So what's on your security radar as we move into the New Year? The European Network and Information Security Agency (ENISA) has taken data from more than 100 different security reports produced in 2011 and 2012 to produce a Threat Landscape report that attempts to identify the top ten information security demons. The report sourced analysis that was put forth by a range of industry interest groups, CERTS, vendors, government and private organizations. While the list contains no real surprises, it does act as a baseline and point of consensus which is worthy of a glance.
"The ENISA Threat Landscape provides an overview of threats, together with current and emerging trends. It is based on publicly available data and provides an independent view on observed threats, threat agents and threat trends. Over 120 recent reports from security industry, networks of excellence, standardization bodies and other independent institutes have been analyzed," ENISA says of the research.
Though the list threats identified in the report are basically the same sorts of challenges IT security professionals have been dealing with for years, ENISA characterized them as "emerging" because of the impact they have on new technologies and areas of increased concern that have become important factors in the IT marketplace, including mobile devices, social media technology, critical infrastructure governance, trust infrastructures, cloud computing services, and the rise of big data.
"This is the first and most comprehensive Cyber Threat Analysis available to date and a point of reference for all cyber security policy makers, and stakeholders," said Udo Helmbrecht, ENISA's Executive Director.
The consolidated list that makes up the top ten threats identified by ENISA include:
- Drive-by exploits (malicious code injects to exploit web browser vulnerabilities): This threat refers to the injection of malicious code in HTML code of websites that exploits vulnerabilities in user web browsers.
- Worms/trojans: Mmalicious programs that have the ability to replicate and re-distribute themselves by exploiting vulnerabilities of their target systems.
- Code injection attacks: Includes well-known attack techniques against web applications such as SQL injection (SQLi), cross-site scripting (XSS), cross-site request forgery (CSRF), Remote File Inclusion (RFI) etc.
- Exploit kits: Ready to use software package to automate cybercrime.

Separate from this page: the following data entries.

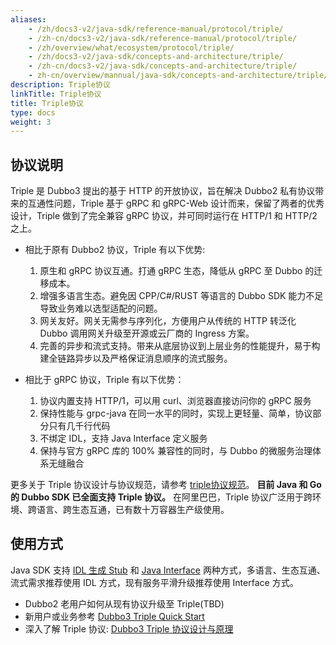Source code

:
 ```yaml
---
aliases:
    - /zh/docs3-v2/java-sdk/reference-manual/protocol/triple/
    - /zh-cn/docs3-v2/java-sdk/reference-manual/protocol/triple/
    - /zh/overview/what/ecosystem/protocol/triple/
    - /zh/docs3-v2/java-sdk/concepts-and-architecture/triple/
    - /zh-cn/docs3-v2/java-sdk/concepts-and-architecture/triple/
    - zh-cn/overview/mannual/java-sdk/concepts-and-architecture/triple/
description: Triple协议
linkTitle: Triple协议
title: Triple协议
type: docs
weight: 3
---
```


## 协议说明
Triple 是 Dubbo3 提出的基于 HTTP 的开放协议，旨在解决 Dubbo2 私有协议带来的互通性问题，Triple 基于 gRPC 和 gRPC-Web 设计而来，保留了两者的优秀设计，Triple 做到了完全兼容 gRPC 协议，并可同时运行在 HTTP/1 和 HTTP/2 之上。

* 相比于原有 Dubbo2 协议，Triple 有以下优势:
    1. 原生和 gRPC 协议互通。打通 gRPC 生态，降低从 gRPC 至 Dubbo 的迁移成本。
    2. 增强多语言生态。避免因 CPP/C#/RUST 等语言的 Dubbo SDK 能力不足导致业务难以选型适配的问题。
    3. 网关友好。网关无需参与序列化，方便用户从传统的 HTTP 转泛化 Dubbo 调用网关升级至开源或云厂商的 Ingress 方案。
    4. 完善的异步和流式支持。带来从底层协议到上层业务的性能提升，易于构建全链路异步以及严格保证消息顺序的流式服务。


* 相比于 gRPC 协议，Triple 有以下优势：
    1. 协议内置支持 HTTP/1，可以用 curl、浏览器直接访问你的 gRPC 服务
    2. 保持性能与 grpc-java 在同一水平的同时，实现上更轻量、简单，协议部分只有几千行代码
    3. 不绑定 IDL，支持 Java Interface 定义服务
    4. 保持与官方 gRPC 库的 100% 兼容性的同时，与 Dubbo 的微服务治理体系无缝融合

更多关于 Triple 协议设计与协议规范，请参考 [triple协议规范](/zh-cn/overview/reference/protocols/triple/)。
**目前 Java 和 Go 的 Dubbo SDK 已全面支持 Triple 协议。** 在阿里巴巴，Triple 协议广泛用于跨环境、跨语言、跨生态互通，已有数十万容器生产级使用。

## 使用方式
Java SDK 支持 [IDL 生成 Stub](/zh-cn/overview/mannual/java-sdk/quick-start/idl)
和 [Java Interface](/zh-cn/overview/mannual/java-sdk/quick-start/idl) 两种方式，多语言、生态互通、流式需求推荐使用 IDL 方式，现有服务平滑升级推荐使用
Interface 方式。

- Dubbo2 老用户如何从现有协议升级至 Triple(TBD)
- 新用户或业务参考 [Dubbo3 Triple Quick Start](/zh-cn/overview/mannual/java-sdk/quick-start/idl/)
- 深入了解 Triple 协议: [Dubbo3 Triple 协议设计与原理](https://github.com/apache/dubbo-awesome/blob/master/proposals/D0-triple.md)
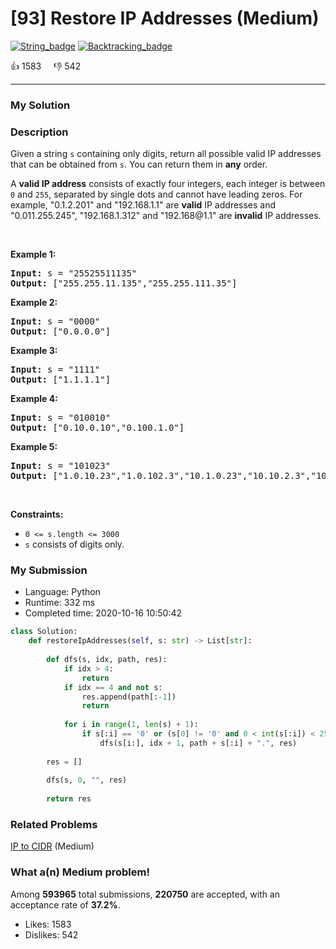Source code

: # [93] Restore IP Addresses (Medium)

[![String_badge](https://img.shields.io/badge/topic-String-green.svg)](https://leetcode.com/problems/restore-ip-addresses/)  [![Backtracking_badge](https://img.shields.io/badge/topic-Backtracking-green.svg)](https://leetcode.com/problems/restore-ip-addresses/) 

:+1: 1583 &nbsp; &nbsp; :thumbsdown: 542

---

### My Solution


### Description
<p>Given a string <code>s</code> containing only digits, return all possible valid IP addresses that can be obtained from <code>s</code>. You can return them in <strong>any</strong> order.</p>

<p>A <strong>valid IP address</strong> consists of exactly four integers, each integer is between <code>0</code> and <code>255</code>, separated by single dots and cannot have leading zeros. For example, &quot;0.1.2.201&quot; and &quot;192.168.1.1&quot; are <strong>valid</strong> IP addresses and &quot;0.011.255.245&quot;, &quot;192.168.1.312&quot; and &quot;192.168@1.1&quot; are <strong>invalid</strong> IP addresses.&nbsp;</p>

<p>&nbsp;</p>
<p><strong>Example 1:</strong></p>
<pre><strong>Input:</strong> s = "25525511135"
<strong>Output:</strong> ["255.255.11.135","255.255.111.35"]
</pre><p><strong>Example 2:</strong></p>
<pre><strong>Input:</strong> s = "0000"
<strong>Output:</strong> ["0.0.0.0"]
</pre><p><strong>Example 3:</strong></p>
<pre><strong>Input:</strong> s = "1111"
<strong>Output:</strong> ["1.1.1.1"]
</pre><p><strong>Example 4:</strong></p>
<pre><strong>Input:</strong> s = "010010"
<strong>Output:</strong> ["0.10.0.10","0.100.1.0"]
</pre><p><strong>Example 5:</strong></p>
<pre><strong>Input:</strong> s = "101023"
<strong>Output:</strong> ["1.0.10.23","1.0.102.3","10.1.0.23","10.10.2.3","101.0.2.3"]
</pre>
<p>&nbsp;</p>
<p><strong>Constraints:</strong></p>

<ul>
	<li><code>0 &lt;= s.length &lt;= 3000</code></li>
	<li><code>s</code> consists of digits only.</li>
</ul>



### My Submission

- Language: Python
- Runtime: 332 ms
- Completed time: 2020-10-16 10:50:42

```Python
class Solution:
    def restoreIpAddresses(self, s: str) -> List[str]:
        
        def dfs(s, idx, path, res):
            if idx > 4:
                return
            if idx == 4 and not s:
                res.append(path[:-1])
                return
            
            for i in range(1, len(s) + 1):
                if s[:i] == '0' or (s[0] != '0' and 0 < int(s[:i]) < 256):
                    dfs(s[i:], idx + 1, path + s[:i] + ".", res)
            
        res = []
        
        dfs(s, 0, "", res)
        
        return res
```


### Related Problems
[IP to CIDR](https://leetcode.com/problems/ip-to-cidr/) (Medium) <br>



### What a(n) Medium problem!
Among **593965** total submissions, **220750** are accepted, with an acceptance rate of **37.2%**. <br>

- Likes: 1583
- Dislikes: 542

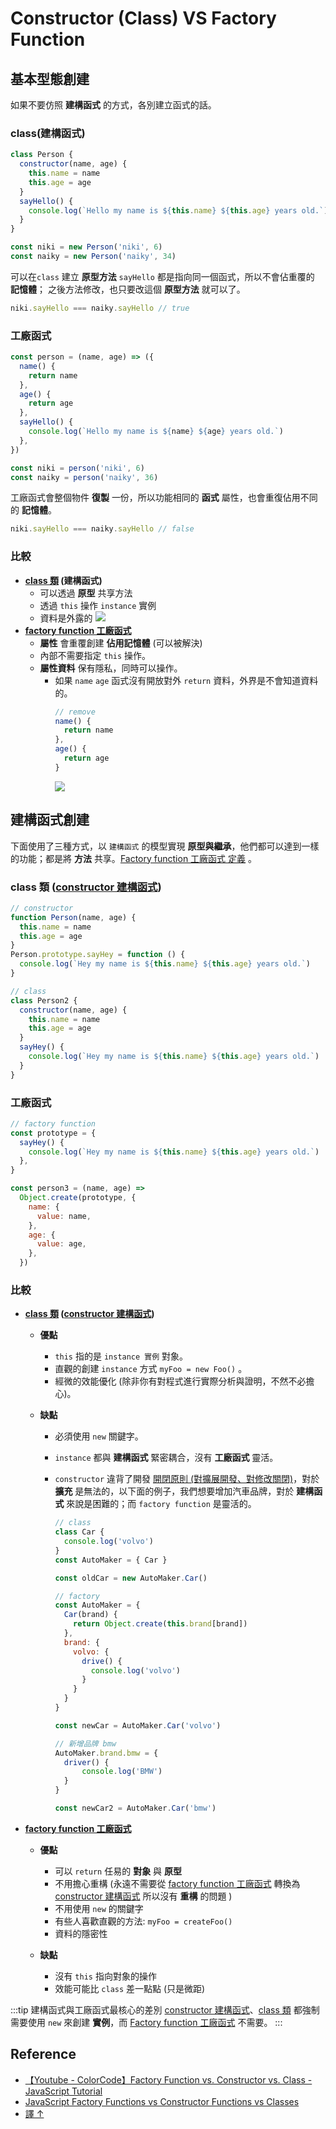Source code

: # Constructor (Class) VS Factory Function

[constructor 建構函式]: /Javascript/constructor
[class 類]: /Javascript/class
[factory function 工廠函式]: /Javascript/factoryFunction

## 基本型態創建

如果不要仿照 **建構函式** 的方式，各別建立函式的話。

### class(建構函式)

```js
class Person {
  constructor(name, age) {
    this.name = name
    this.age = age
  }
  sayHello() {
    console.log(`Hello my name is ${this.name} ${this.age} years old.`)
  }
}

const niki = new Person('niki', 6)
const naiky = new Person('naiky', 34)
```

可以在`class` 建立 **原型方法** `sayHello` 都是指向同一個函式，所以不會佔重覆的 **記憶體**；
之後方法修改，也只要改這個 **原型方法** 就可以了。

```js
niki.sayHello === naiky.sayHello // true
```

### 工廠函式

```js
const person = (name, age) => ({
  name() {
    return name
  },
  age() {
    return age
  },
  sayHello() {
    console.log(`Hello my name is ${name} ${age} years old.`)
  },
})

const niki = person('niki', 6)
const naiky = person('naiky', 36)
```

工廠函式會整個物件 **復製** 一份，所以功能相同的 **函式** 屬性，也會重復佔用不同的 **記憶體**。

```js
niki.sayHello === naiky.sayHello // false
```

### 比較

- **[class 類] (建構函式)**
  - 可以透過 **原型** 共享方法
  - 透過 `this` 操作 `instance` 實例
  - 資料是外露的
    ![](/Javascript/img/constructor-vs-factory.png)
- **[factory function 工廠函式]**
  - **屬性** 會重覆創建 **佔用記憶體** (可以被解決)
  - 內部不需要指定 `this` 操作。
  - **屬性資料** 保有隱私，同時可以操作。
    - 如果 `name` `age` 函式沒有開放對外 `return` 資料，外界是不會知道資料的。
      ```js
      // remove
      name() {
        return name
      },
      age() {
        return age
      }
      ```
      ![](/Javascript/img/constructor-vs-factory-2.png)

## 建構函式創建

下面使用了三種方式，以 `建構函式` 的模型實現 **原型與繼承**，他們都可以達到一樣的功能；都是將 **方法** 共享。[Factory function 工廠函式 定義](/Javascript/factoryFunction) 。

### class 類 ([constructor 建構函式])

```js
// constructor
function Person(name, age) {
  this.name = name
  this.age = age
}
Person.prototype.sayHey = function () {
  console.log(`Hey my name is ${this.name} ${this.age} years old.`)
}

// class
class Person2 {
  constructor(name, age) {
    this.name = name
    this.age = age
  }
  sayHey() {
    console.log(`Hey my name is ${this.name} ${this.age} years old.`)
  }
}
```

### 工廠函式

```js
// factory function
const prototype = {
  sayHey() {
    console.log(`Hey my name is ${this.name} ${this.age} years old.`)
  },
}

const person3 = (name, age) =>
  Object.create(prototype, {
    name: {
      value: name,
    },
    age: {
      value: age,
    },
  })
```

### 比較

- **[class 類] ([constructor 建構函式])**

  - **優點**

    - `this` 指的是 `instance 實例` 對象。
    - 直觀的創建 `instance` 方式 `myFoo = new Foo()` 。
    - 經微的效能優化 (除非你有對程式進行實際分析與證明，不然不必擔心)。

  - **缺點**

    - 必須使用 `new` 關鍵字。
    - `instance` 都與 **建構函式** 緊密耦合，沒有 **工廠函式** 靈活。
    - `constructor` 違背了開發 [開閉原則 (對擴展開發、對修改關閉)](https://tso1158687.github.io/blog/2021/01/11/2020ithomed17/)，對於 **擴充** 是無法的，以下面的例子，我們想要增加汽車品牌，對於 **建構函式** 來說是困難的；而 `factory function` 是靈活的。

      ```js
      // class
      class Car {
        console.log('volvo')
      }
      const AutoMaker = { Car }

      const oldCar = new AutoMaker.Car()

      // factory
      const AutoMaker = {
        Car(brand) {
          return Object.create(this.brand[brand])
        },
        brand: {
          volvo: {
            drive() {
              console.log('volvo')
            }
          }
        }
      }

      const newCar = AutoMaker.Car('volvo')

      // 新增品牌 bmw
      AutoMaker.brand.bmw = {
        driver() {
            console.log('BMW')
        }
      }

      const newCar2 = AutoMaker.Car('bmw')
      ```

- **[factory function 工廠函式]**

  - **優點**

    - 可以 `return` 任易的 **對象** 與 **原型**
    - 不用擔心重構 (永遠不需要從 [factory function 工廠函式] 轉換為 [constructor 建構函式] 所以沒有 **重構** 的問題 )
    - 不用使用 `new` 的關鍵字
    - 有些人喜歡直觀的方法: `myFoo = createFoo()`
    - 資料的隱密性

  - **缺點**
    - 沒有 `this` 指向對象的操作
    - 效能可能比 `class` 差一點點 (只是微距)

:::tip 建構函式與工廠函式最核心的差別
[constructor 建構函式]、[class 類] 都強制需要使用 `new` 來創建 **實例**，而 [Factory function 工廠函式] 不需要。
:::

## Reference

- [【Youtube - ColorCode】Factory Function vs. Constructor vs. Class - JavaScript Tutorial](https://www.youtube.com/watch?v=fbuyliXlDGI&t=103s)
- [JavaScript Factory Functions vs Constructor Functions vs Classes](https://medium.com/javascript-scene/javascript-factory-functions-vs-constructor-functions-vs-classes-2f22ceddf33e)
- [譯 ↑](https://codertw.com/%E5%89%8D%E7%AB%AF%E9%96%8B%E7%99%BC/195549/)
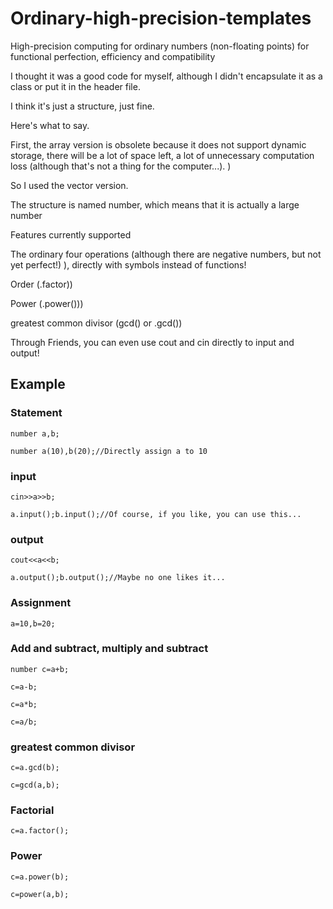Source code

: # Ordinary-high-precision-templates
High-precision computing for ordinary numbers (non-floating points) for functional perfection, efficiency and compatibility

I thought it was a good code for myself, although I didn't encapsulate it as a class or put it in the header file.

I think it's just a structure, just fine.

Here's what to say.

First, the array version is obsolete because it does not support dynamic storage, there will be a lot of space left, a lot of unnecessary computation loss (although that's not a thing for the computer...). )

So I used the vector version.

The structure is named number, which means that it is actually a large number

Features currently supported

The ordinary four operations (although there are negative numbers, but not yet perfect!) ), directly with symbols instead of functions!

Order (.factor))

Power (.power()))

greatest common divisor (gcd() or .gcd())

Through Friends, you can even use cout and cin directly to input and output!

## Example

### Statement

```
number a,b;

number a(10),b(20);//Directly assign a to 10
```


### input

```
cin>>a>>b;

a.input();b.input();//Of course, if you like, you can use this...
```


### output

```
cout<<a<<b;

a.output();b.output();//Maybe no one likes it...
```


### Assignment

```
a=10,b=20;
```


### Add and subtract, multiply and subtract

```
number c=a+b;

c=a-b;

c=a*b;

c=a/b;
```


### greatest common divisor

```
c=a.gcd(b);

c=gcd(a,b);
```


### Factorial

```
c=a.factor();
```


### Power

```
c=a.power(b);

c=power(a,b);

```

- Botnets: Hijacked computers that are remotely controlled.
- (Distributed) Denial of Service attacks (DDoS/DoS): An attempt to make a resource unavailable to its users.
- Phishing: Fraudulent e-mails and legitimate looking websites by cybercriminals in order to deceitfully gain user credentials.
- Compromising confidential information: Data breaches that occurred via intentional, unintentional information disclosure performed by internal or external threat agents.
- Rogueware/scareware: Any kind of fake software that cybercriminals distribute (e.g. via social engineering techniques) in order to lure users to their malicious intentions.
- Spam: Abusive use of e-mail technology to flood user mailboxes with unsolicited messages.
The authors acknowledge that some elements of information security were beyond the scope of the report, which does not address trends in geographical distribution of threats or take into consideration other factors that can affect security and business continuity efforts, such as natural disasters or the failure to properly manage complex IT systems. The report also contains suggestions for standardization of threat report industry-wide in order to produce analytics that can be employed more objectively by end users.